Thursday, November 15, 2007

Spirituality from the ground up

In my last post I spoke about words and ideas and how they point to the experience of life, rather than being the thing itself. I hope to expand on that, but I would like to first try and explain the way I approach these things.

Wearing different hats

Edward de Bono has a book entitled "Six Thinking Hats". The idea is that you put a different thinking hat on, and approach things in different ways. I find it really helpful not to commit myself to looking at things only one way, but try a number of approaches - looking at the same thing or subject matter from different angles. We can be so dogmatic about some things, and often all it takes is to look at it from a different angle and then we see it differently.

The thing to learn is that we don't need to commit ourselves to viewing things one way. For instance, in my last post I argued against a sort of platonic way of approaching various subjects. That doesn't mean that I need to identify myself with that argument, it is simply another way of looking at things that allows me to see the bigger picture better. It also gives me more freedom in writing my thoughts. I don't need to hold myself only to that which I've written and I have the freedom to contradict myself.

Starting with experience

Much of what we call 'beliefs' has a top down approach. What I mean by this is that we're taught something, or read something about God, or about life and we start with that idea. Ideas like fate, destiny, reincarnation, heaven, hell, spirit, angels, ghosts, demons, etc.
We then assimilate that idea into our belief system, and then, when challenged, we argue for its existence. We possibly then see that what we understood the idea to mean doesn't fit into our experience of living and so we reject the idea.

I came to a point in my life where I wasn't sure if I really believed all the stuff I claimed to believe. So, I made the decision to start from scratch and get rid of all my ideas and look at what I experience in life without being influenced by what I'm supposed to believe. (Now I know this is practically impossible - we always carry some beliefs with us, but I find that the exercise is very useful).
What I discovered doing this, was that there are experiences that do fit into some of the ideas and beliefs that I once held, but that the words used to describe the experience was never quite enough. It's the same as if we had to try and explain experiences like bungee jumping or making love to someone who hadn't had the experience. Words never fully capture the experience. To fully understand it, you need to experience it.

So - to summarize:

Spirituality, for me, is about living - experiencing life, and then finding ways to share that with others, as well as trying to understand what it is that others experience.

In the next few weeks I would like to look at a few of the things that didn't initially make sense to me from an idea point of view, but when I looked at them from an experience point of view I was able to make space for them in my mind.

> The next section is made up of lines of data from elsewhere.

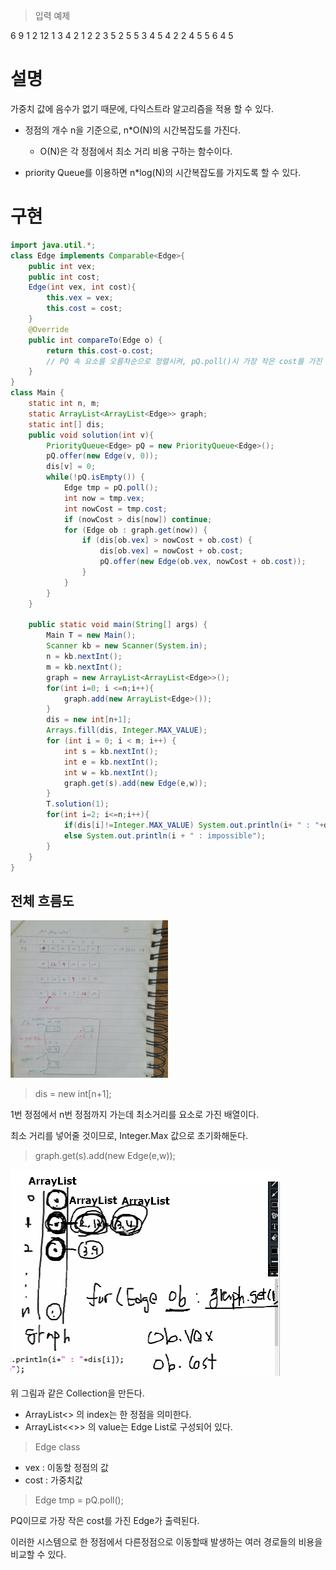 > 입력 예제

6 9
1 2 12
1 3 4
2 1 2
2 3 5
2 5 5
3 4 5
4 2 2
4 5 5
6 4 5


# 설명

가중치 값에 음수가 없기 때문에, 다익스트라 알고리즘을 적용 할 수 있다.
+ 정점의 개수 n을 기준으로, n*O(N)의 시간복잡도를 가진다.
    + O(N)은 각 정점에서 최소 거리 비용 구하는 함수이다. 

+ priority Queue를 이용하면 n*log(N)의 시간복잡도를 가지도록 할 수 있다.

# 구현
```java
import java.util.*;
class Edge implements Comparable<Edge>{
    public int vex;
    public int cost;
    Edge(int vex, int cost){
        this.vex = vex;
        this.cost = cost;
    }
    @Override
    public int compareTo(Edge o) {
        return this.cost-o.cost;
        // PQ 속 요소를 오름차순으로 정렬시켜, pQ.poll()시 가장 작은 cost를 가진 Edge 출력
    }
}
class Main {
    static int n, m;
    static ArrayList<ArrayList<Edge>> graph;
    static int[] dis;
    public void solution(int v){
        PriorityQueue<Edge> pQ = new PriorityQueue<Edge>();
        pQ.offer(new Edge(v, 0));
        dis[v] = 0;
        while(!pQ.isEmpty()) {
            Edge tmp = pQ.poll();
            int now = tmp.vex;
            int nowCost = tmp.cost;
            if (nowCost > dis[now]) continue;
            for (Edge ob : graph.get(now)) {
                if (dis[ob.vex] > nowCost + ob.cost) {
                    dis[ob.vex] = nowCost + ob.cost;
                    pQ.offer(new Edge(ob.vex, nowCost + ob.cost));
                }
            }
        }
    }

    public static void main(String[] args) {
        Main T = new Main();
        Scanner kb = new Scanner(System.in);
        n = kb.nextInt();
        m = kb.nextInt();
        graph = new ArrayList<ArrayList<Edge>>();
        for(int i=0; i <=n;i++){
            graph.add(new ArrayList<Edge>());
        }
        dis = new int[n+1];
        Arrays.fill(dis, Integer.MAX_VALUE);
        for (int i = 0; i < m; i++) {
            int s = kb.nextInt();
            int e = kb.nextInt();
            int w = kb.nextInt();
            graph.get(s).add(new Edge(e,w));
        }
        T.solution(1);
        for(int i=2; i<=n;i++){
            if(dis[i]!=Integer.MAX_VALUE) System.out.println(i+ " : "+dis[i]);
            else System.out.println(i + " : impossible");
        }
    }
}
```
## 전체 흐름도 

<img src ="https://github.com/steadykyu/TIL/blob/master/Algorithm/%EC%9E%90%EB%B0%94%EC%95%8C%EA%B3%A0%EB%A6%AC%EC%A6%98_%EC%9D%B8%ED%94%84%EB%9F%B0/9.GreedyAlgorithm/img/5_1.jpg" width="50%" height="50%">

> dis = new int[n+1];

1번 정점에서 n번 정점까지 가는데 최소거리를 요소로 가진 배열이다.

최소 거리를 넣어줄 것이므로, Integer.Max 값으로 초기화해둔다.

> graph.get(s).add(new Edge(e,w));

<img src ="https://github.com/steadykyu/TIL/blob/master/Algorithm/%EC%9E%90%EB%B0%94%EC%95%8C%EA%B3%A0%EB%A6%AC%EC%A6%98_%EC%9D%B8%ED%94%84%EB%9F%B0/9.GreedyAlgorithm/img/5_2.png">

위 그림과 같은 Collection을 만든다.
+ ArrayList\<> 의 index는 한 정점을 의미한다.
+ ArrayList\<\<>> 의 value는 Edge List로 구성되어 있다.

> Edge class

+ vex : 이동할 정점의 값
+ cost : 가중치값

> Edge tmp = pQ.poll();

PQ이므로 가장 작은 cost를 가진 Edge가 출력된다.

이러한 시스템으로 한 정점에서 다른정점으로 이동할때 발생하는 여러 경로들의 비용을 비교할 수 있다.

Please feel free to comment ;)

Tuesday, November 13, 2007

Fate, destiny and the journey of life

Some words seem so final. Words like fate, words like destiny. And so we are often left with a decision as to whether we believe in these words, to believe in fate or destiny.

Most people I speak to like the idea of having free choice and so choose to reject the concept of fate or destiny. Perhaps it would be a good idea to define what we mean by the terms, but I don't think that solves the problem. The problem I'm talking about is the fact that we have words like fate, destiny, spirit, God or any of those words which it has become almost fashionable not to believe in. Where do they come from? Do we need to treat them as if the word itself contained an idea, and that idea was some kind of law, or reality that one can accept or reject?

Perhaps another way to look it is that words are signposts, pointing to what we experience in life. Sometimes it seems as if my life is being directed by an outside force. The word I could use to describe that experience could be the word 'fate'. Or sometimes it seems like everything fits together, so many meaningful coincidences it's like there's some providential hand guiding me and helping me along. Have you ever had the experience of doing something and your whole being resonates with what you're doing and you know intuitively that this is what you were made for - this is your destiny? And so once again a word fulfils the need for expression, the need to communicate the journey to others.

Some say that the realm of words and ideas is the true reality in that it is more perfect than the day-to-day, messy business of living. They say that the material world is the shadow of this archetypal realm. But I think that it's the words we use that are imperfect. The fact that we can communicate at all is miraculous in itself, but it is still only an imperfect representation of the journey of life, the experience of living.

The problem with religion is that it relies on words and ideas first, instead of recognising the context that formed the words and ideas, and so the words and ideas become law, seperated from the life that they were supposed to reflect.

I am, however, grateful for words, no matter how limiting they can sometimes be, because it is through words and ideas that I can communicate my journey, and connect with and learn from others, even if they lived two thousand years ago.